> EXERCISE DETAILS
Write out the listing verbatim. No pictures belong in it.
+ + + + +
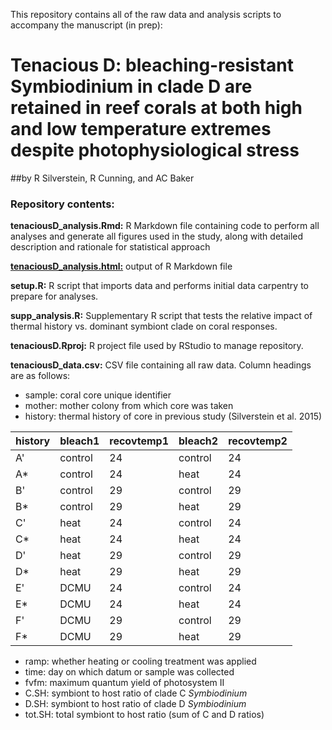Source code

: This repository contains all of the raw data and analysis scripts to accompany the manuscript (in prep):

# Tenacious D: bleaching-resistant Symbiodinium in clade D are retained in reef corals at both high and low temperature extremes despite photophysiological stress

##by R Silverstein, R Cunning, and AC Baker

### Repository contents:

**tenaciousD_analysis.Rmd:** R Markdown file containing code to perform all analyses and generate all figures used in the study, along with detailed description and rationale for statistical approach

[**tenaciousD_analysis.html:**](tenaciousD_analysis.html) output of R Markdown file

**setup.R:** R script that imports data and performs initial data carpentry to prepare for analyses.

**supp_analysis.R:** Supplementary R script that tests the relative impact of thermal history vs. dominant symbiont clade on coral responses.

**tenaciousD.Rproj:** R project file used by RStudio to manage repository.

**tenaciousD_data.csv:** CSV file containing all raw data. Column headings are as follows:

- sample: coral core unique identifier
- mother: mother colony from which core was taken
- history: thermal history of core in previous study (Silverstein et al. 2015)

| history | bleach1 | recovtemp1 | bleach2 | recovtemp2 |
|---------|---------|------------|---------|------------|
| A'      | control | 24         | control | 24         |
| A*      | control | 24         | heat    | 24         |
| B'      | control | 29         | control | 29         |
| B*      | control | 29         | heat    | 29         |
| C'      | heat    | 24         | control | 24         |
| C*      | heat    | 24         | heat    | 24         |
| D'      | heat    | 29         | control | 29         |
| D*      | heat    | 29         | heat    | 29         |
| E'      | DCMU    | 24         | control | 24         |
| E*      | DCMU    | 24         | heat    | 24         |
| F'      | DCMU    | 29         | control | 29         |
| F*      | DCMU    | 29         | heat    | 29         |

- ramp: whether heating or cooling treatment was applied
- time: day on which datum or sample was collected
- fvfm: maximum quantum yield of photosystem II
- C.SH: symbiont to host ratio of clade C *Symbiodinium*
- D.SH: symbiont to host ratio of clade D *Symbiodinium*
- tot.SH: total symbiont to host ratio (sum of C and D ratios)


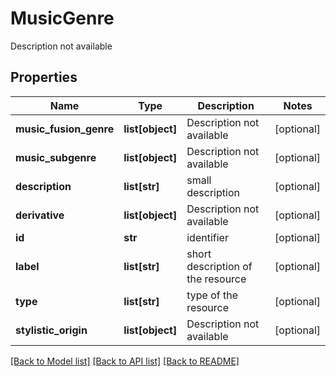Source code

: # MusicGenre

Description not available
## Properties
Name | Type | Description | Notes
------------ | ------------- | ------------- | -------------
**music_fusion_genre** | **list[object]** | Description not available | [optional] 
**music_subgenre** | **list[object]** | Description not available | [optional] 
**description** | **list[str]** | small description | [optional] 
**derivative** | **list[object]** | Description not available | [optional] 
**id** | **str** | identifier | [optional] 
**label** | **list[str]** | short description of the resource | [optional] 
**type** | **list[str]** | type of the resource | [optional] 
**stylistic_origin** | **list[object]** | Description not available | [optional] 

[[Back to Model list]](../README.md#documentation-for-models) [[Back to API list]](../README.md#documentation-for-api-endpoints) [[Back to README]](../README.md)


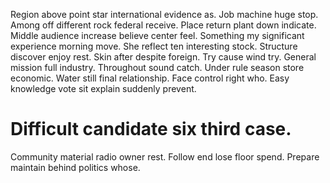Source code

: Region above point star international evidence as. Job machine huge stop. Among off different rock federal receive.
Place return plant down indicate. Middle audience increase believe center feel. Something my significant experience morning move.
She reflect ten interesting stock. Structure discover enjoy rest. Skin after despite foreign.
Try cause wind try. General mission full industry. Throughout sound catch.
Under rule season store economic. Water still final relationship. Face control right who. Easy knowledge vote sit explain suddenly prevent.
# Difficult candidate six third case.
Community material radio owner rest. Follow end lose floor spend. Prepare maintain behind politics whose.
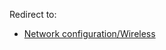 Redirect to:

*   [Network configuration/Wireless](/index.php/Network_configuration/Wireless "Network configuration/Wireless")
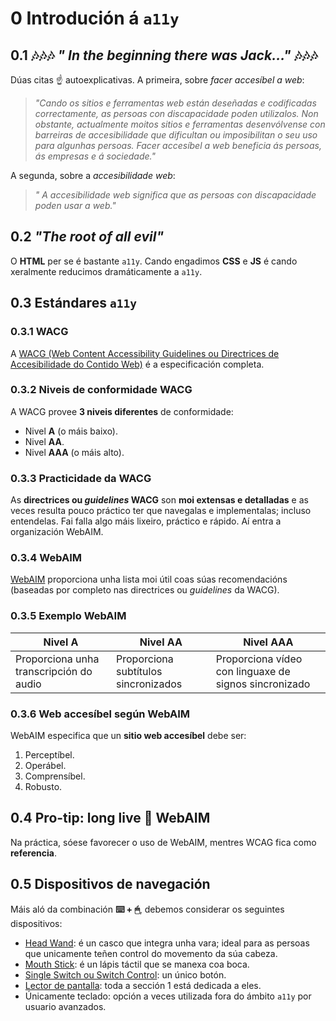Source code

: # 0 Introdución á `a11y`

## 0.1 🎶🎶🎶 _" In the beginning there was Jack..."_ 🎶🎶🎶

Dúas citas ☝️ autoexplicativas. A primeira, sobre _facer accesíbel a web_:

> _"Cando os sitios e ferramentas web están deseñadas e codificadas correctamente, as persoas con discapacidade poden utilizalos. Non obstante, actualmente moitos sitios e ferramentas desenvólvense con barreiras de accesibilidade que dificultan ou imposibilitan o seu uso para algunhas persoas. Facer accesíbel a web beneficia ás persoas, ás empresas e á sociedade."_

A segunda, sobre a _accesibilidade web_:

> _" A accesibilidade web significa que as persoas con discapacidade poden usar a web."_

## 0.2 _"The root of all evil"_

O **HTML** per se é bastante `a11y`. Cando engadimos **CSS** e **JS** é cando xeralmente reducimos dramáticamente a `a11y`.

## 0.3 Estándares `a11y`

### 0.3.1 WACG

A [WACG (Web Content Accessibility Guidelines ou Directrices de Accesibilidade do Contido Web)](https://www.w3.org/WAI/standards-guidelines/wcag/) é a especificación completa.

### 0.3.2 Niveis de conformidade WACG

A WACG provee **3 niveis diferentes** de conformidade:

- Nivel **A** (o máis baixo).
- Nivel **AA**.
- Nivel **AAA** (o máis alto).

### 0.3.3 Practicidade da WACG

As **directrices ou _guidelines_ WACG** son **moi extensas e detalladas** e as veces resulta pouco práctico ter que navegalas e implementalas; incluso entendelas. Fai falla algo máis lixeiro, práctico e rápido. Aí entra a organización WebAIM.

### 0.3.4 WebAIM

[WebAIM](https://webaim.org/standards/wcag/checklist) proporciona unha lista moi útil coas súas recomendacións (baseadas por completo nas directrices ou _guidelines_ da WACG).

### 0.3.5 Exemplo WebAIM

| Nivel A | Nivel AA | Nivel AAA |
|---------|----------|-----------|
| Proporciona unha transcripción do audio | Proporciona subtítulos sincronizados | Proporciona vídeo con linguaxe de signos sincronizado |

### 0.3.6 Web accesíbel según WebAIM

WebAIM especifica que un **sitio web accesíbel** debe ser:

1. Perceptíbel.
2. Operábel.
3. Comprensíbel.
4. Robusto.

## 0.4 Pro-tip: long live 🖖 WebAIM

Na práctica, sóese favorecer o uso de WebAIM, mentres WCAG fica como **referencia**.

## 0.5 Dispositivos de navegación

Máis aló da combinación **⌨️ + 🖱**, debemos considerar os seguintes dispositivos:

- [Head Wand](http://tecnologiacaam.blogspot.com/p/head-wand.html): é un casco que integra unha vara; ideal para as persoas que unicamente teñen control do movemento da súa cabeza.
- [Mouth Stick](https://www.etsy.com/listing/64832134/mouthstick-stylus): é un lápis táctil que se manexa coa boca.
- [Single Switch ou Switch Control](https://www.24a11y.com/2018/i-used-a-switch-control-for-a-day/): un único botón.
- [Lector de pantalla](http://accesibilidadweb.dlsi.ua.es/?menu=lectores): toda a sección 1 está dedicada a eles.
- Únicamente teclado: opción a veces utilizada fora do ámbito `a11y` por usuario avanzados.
+ + + + +
> RESPONSE FOR THIS EXERCISE
Source code

: This repository contains all of the raw data and analysis scripts to accompany the manuscript (in prep):

# Tenacious D: bleaching-resistant Symbiodinium in clade D are retained in reef corals at both high and low temperature extremes despite photophysiological stress

##by R Silverstein, R Cunning, and AC Baker

### Repository contents:

**tenaciousD_analysis.Rmd:** R Markdown file containing code to perform all analyses and generate all figures used in the study, along with detailed description and rationale for statistical approach

[**tenaciousD_analysis.html:**](tenaciousD_analysis.html) output of R Markdown file

**setup.R:** R script that imports data and performs initial data carpentry to prepare for analyses.

**supp_analysis.R:** Supplementary R script that tests the relative impact of thermal history vs. dominant symbiont clade on coral responses.

**tenaciousD.Rproj:** R project file used by RStudio to manage repository.

**tenaciousD_data.csv:** CSV file containing all raw data. Column headings are as follows:

- sample: coral core unique identifier
- mother: mother colony from which core was taken
- history: thermal history of core in previous study (Silverstein et al. 2015)

| history | bleach1 | recovtemp1 | bleach2 | recovtemp2 |
|---------|---------|------------|---------|------------|
| A'      | control | 24         | control | 24         |
| A*      | control | 24         | heat    | 24         |
| B'      | control | 29         | control | 29         |
| B*      | control | 29         | heat    | 29         |
| C'      | heat    | 24         | control | 24         |
| C*      | heat    | 24         | heat    | 24         |
| D'      | heat    | 29         | control | 29         |
| D*      | heat    | 29         | heat    | 29         |
| E'      | DCMU    | 24         | control | 24         |
| E*      | DCMU    | 24         | heat    | 24         |
| F'      | DCMU    | 29         | control | 29         |
| F*      | DCMU    | 29         | heat    | 29         |

- ramp: whether heating or cooling treatment was applied
- time: day on which datum or sample was collected
- fvfm: maximum quantum yield of photosystem II
- C.SH: symbiont to host ratio of clade C *Symbiodinium*
- D.SH: symbiont to host ratio of clade D *Symbiodinium*
- tot.SH: total symbiont to host ratio (sum of C and D ratios)


Source code

: # MusicGenre

Description not available
## Properties
Name | Type | Description | Notes
------------ | ------------- | ------------- | -------------
**music_fusion_genre** | **list[object]** | Description not available | [optional] 
**music_subgenre** | **list[object]** | Description not available | [optional] 
**description** | **list[str]** | small description | [optional] 
**derivative** | **list[object]** | Description not available | [optional] 
**id** | **str** | identifier | [optional] 
**label** | **list[str]** | short description of the resource | [optional] 
**type** | **list[str]** | type of the resource | [optional] 
**stylistic_origin** | **list[object]** | Description not available | [optional] 

[[Back to Model list]](../README.md#documentation-for-models) [[Back to API list]](../README.md#documentation-for-api-endpoints) [[Back to README]](../README.md)


Source code

: Region above point star international evidence as. Job machine huge stop. Among off different rock federal receive.
Place return plant down indicate. Middle audience increase believe center feel. Something my significant experience morning move.
She reflect ten interesting stock. Structure discover enjoy rest. Skin after despite foreign.
Try cause wind try. General mission full industry. Throughout sound catch.
Under rule season store economic. Water still final relationship. Face control right who. Easy knowledge vote sit explain suddenly prevent.
# Difficult candidate six third case.
Community material radio owner rest. Follow end lose floor spend. Prepare maintain behind politics whose.
 Redirect to:

*   [Network configuration/Wireless](/index.php/Network_configuration/Wireless "Network configuration/Wireless")
Source code

: # 0 Introdución á `a11y`

## 0.1 🎶🎶🎶 _" In the beginning there was Jack..."_ 🎶🎶🎶

Dúas citas ☝️ autoexplicativas. A primeira, sobre _facer accesíbel a web_:

> _"Cando os sitios e ferramentas web están deseñadas e codificadas correctamente, as persoas con discapacidade poden utilizalos. Non obstante, actualmente moitos sitios e ferramentas desenvólvense con barreiras de accesibilidade que dificultan ou imposibilitan o seu uso para algunhas persoas. Facer accesíbel a web beneficia ás persoas, ás empresas e á sociedade."_

A segunda, sobre a _accesibilidade web_:

> _" A accesibilidade web significa que as persoas con discapacidade poden usar a web."_

## 0.2 _"The root of all evil"_

O **HTML** per se é bastante `a11y`. Cando engadimos **CSS** e **JS** é cando xeralmente reducimos dramáticamente a `a11y`.

## 0.3 Estándares `a11y`

### 0.3.1 WACG

A [WACG (Web Content Accessibility Guidelines ou Directrices de Accesibilidade do Contido Web)](https://www.w3.org/WAI/standards-guidelines/wcag/) é a especificación completa.

### 0.3.2 Niveis de conformidade WACG

A WACG provee **3 niveis diferentes** de conformidade:

- Nivel **A** (o máis baixo).
- Nivel **AA**.
- Nivel **AAA** (o máis alto).

### 0.3.3 Practicidade da WACG

As **directrices ou _guidelines_ WACG** son **moi extensas e detalladas** e as veces resulta pouco práctico ter que navegalas e implementalas; incluso entendelas. Fai falla algo máis lixeiro, práctico e rápido. Aí entra a organización WebAIM.

### 0.3.4 WebAIM

[WebAIM](https://webaim.org/standards/wcag/checklist) proporciona unha lista moi útil coas súas recomendacións (baseadas por completo nas directrices ou _guidelines_ da WACG).

### 0.3.5 Exemplo WebAIM

| Nivel A | Nivel AA | Nivel AAA |
|---------|----------|-----------|
| Proporciona unha transcripción do audio | Proporciona subtítulos sincronizados | Proporciona vídeo con linguaxe de signos sincronizado |

### 0.3.6 Web accesíbel según WebAIM

WebAIM especifica que un **sitio web accesíbel** debe ser:

1. Perceptíbel.
2. Operábel.
3. Comprensíbel.
4. Robusto.

## 0.4 Pro-tip: long live 🖖 WebAIM

Na práctica, sóese favorecer o uso de WebAIM, mentres WCAG fica como **referencia**.

## 0.5 Dispositivos de navegación

Máis aló da combinación **⌨️ + 🖱**, debemos considerar os seguintes dispositivos:

- [Head Wand](http://tecnologiacaam.blogspot.com/p/head-wand.html): é un casco que integra unha vara; ideal para as persoas que unicamente teñen control do movemento da súa cabeza.
- [Mouth Stick](https://www.etsy.com/listing/64832134/mouthstick-stylus): é un lápis táctil que se manexa coa boca.
- [Single Switch ou Switch Control](https://www.24a11y.com/2018/i-used-a-switch-control-for-a-day/): un único botón.
- [Lector de pantalla](http://accesibilidadweb.dlsi.ua.es/?menu=lectores): toda a sección 1 está dedicada a eles.
- Únicamente teclado: opción a veces utilizada fora do ámbito `a11y` por usuario avanzados.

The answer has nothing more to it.